Lots of folks talk about agile, and it’s most definitely one of the buzz-words of 2013 as it moves out from the dark corners of code-development into the limelight reality of sales, marketing and operational environments. But, it’s glaringly obvious that the agile movement itself is not really delivering the sort of productivity improvements that it either claims to or, in our experience, is able to. Organisations that have embraced agile at the heart (and we’re one) have seen giant leaps in productivity and, more importantly, deliverability but if everyone who claimed to be agile had achieved the same then 25% of the UK economy would have been transformed into a self-actualised, deliriously happy place. It’s not.
Our move to agile began nearly 4 years ago. A strong internal culture of Kaizen had us already thinking about continuous improvement, small steps, measured feedback and permanent prototyping. For us, it was a relatively small step to adopting a more embracing framework and we initially chose DSDM Agile as the way to run all software projects. This, unfortunately, required massive re-wiring of our different development and support teams; we lost some good people along the way but the greater-good of agile was, we thought, a prize worth chasing.
One of the challenges surrounding agile is the ability to maintain momentum and avoid falling back into “old ways”. Great starts are just that and it needs to be carried through and ingrained in everything we do. We had a recent example in the company where a tiny task suddenly grew out of all proportion and just gobbled up time and resource because we’d missed two of the core principles, time-boxing and frequent/fast delivery.
An odd side-effect of using an agile approach is to free folks up, make them more in charge of what they do and how they do it. This is great, but some folks can easily take it as a license to slip back into doing “my way”. This is a disaster for a business built on agile principles so we’re heading into our third year of agile adoption and we’re re-engineering our approach slightly.
What we do know is:
- Everyone is in. If you don’t do agile then you don’t work here.
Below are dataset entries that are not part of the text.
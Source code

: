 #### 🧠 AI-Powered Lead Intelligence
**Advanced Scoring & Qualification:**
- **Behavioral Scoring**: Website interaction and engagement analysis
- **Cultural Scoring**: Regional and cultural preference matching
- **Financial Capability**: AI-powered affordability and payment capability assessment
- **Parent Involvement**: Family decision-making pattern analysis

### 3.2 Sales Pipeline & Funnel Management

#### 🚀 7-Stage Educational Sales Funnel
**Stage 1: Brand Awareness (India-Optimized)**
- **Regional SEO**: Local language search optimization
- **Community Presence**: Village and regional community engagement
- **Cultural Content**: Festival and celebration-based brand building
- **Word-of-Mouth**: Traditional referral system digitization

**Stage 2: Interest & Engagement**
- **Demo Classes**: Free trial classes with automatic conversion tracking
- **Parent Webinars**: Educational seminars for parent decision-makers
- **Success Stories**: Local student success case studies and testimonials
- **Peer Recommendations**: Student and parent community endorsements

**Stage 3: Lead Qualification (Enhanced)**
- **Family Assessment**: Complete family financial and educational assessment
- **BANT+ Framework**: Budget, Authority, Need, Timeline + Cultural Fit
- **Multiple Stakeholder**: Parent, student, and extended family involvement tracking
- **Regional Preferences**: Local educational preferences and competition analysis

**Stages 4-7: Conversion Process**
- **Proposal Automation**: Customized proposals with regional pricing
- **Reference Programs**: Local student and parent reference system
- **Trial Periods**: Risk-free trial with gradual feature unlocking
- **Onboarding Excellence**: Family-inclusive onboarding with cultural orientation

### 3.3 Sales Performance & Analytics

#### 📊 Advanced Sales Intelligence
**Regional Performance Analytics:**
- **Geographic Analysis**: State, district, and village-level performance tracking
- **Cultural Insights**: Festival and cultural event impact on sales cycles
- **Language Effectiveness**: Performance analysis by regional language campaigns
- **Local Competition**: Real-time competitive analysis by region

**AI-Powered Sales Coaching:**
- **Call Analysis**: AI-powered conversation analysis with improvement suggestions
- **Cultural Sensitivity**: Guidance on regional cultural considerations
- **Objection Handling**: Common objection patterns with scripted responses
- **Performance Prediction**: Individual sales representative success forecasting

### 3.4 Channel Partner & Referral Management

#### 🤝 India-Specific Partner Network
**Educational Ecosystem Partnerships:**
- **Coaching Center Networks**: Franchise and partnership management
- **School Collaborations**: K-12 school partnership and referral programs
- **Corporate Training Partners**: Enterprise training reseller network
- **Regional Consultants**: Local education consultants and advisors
Period.
- Engagement wins, the more people living and breathing agile to better the outcome and the less likely for it to fall back
- We need to collaborate and communicate more, sharing the thinking will highlight issues and also produce a better end-product
- Frequently scrums and time-boxing absolutely rocks, it makes large projects fast, fluid and exciting
- Writing project/user stories gets everyone to think about what we need to produce, it creates high levels of engagement
- Rapid prototyping (hackathon stylee) produces huge volumes of high-quality product
This can be summed up with:
It’s time, then, to get our asses back into the swing of continual delivery, we’ve got a busy summer delivering a fair few client projects so it’s been a good time to sit back and examine how we’re doing. That’s, after all, one of the key components of being agile.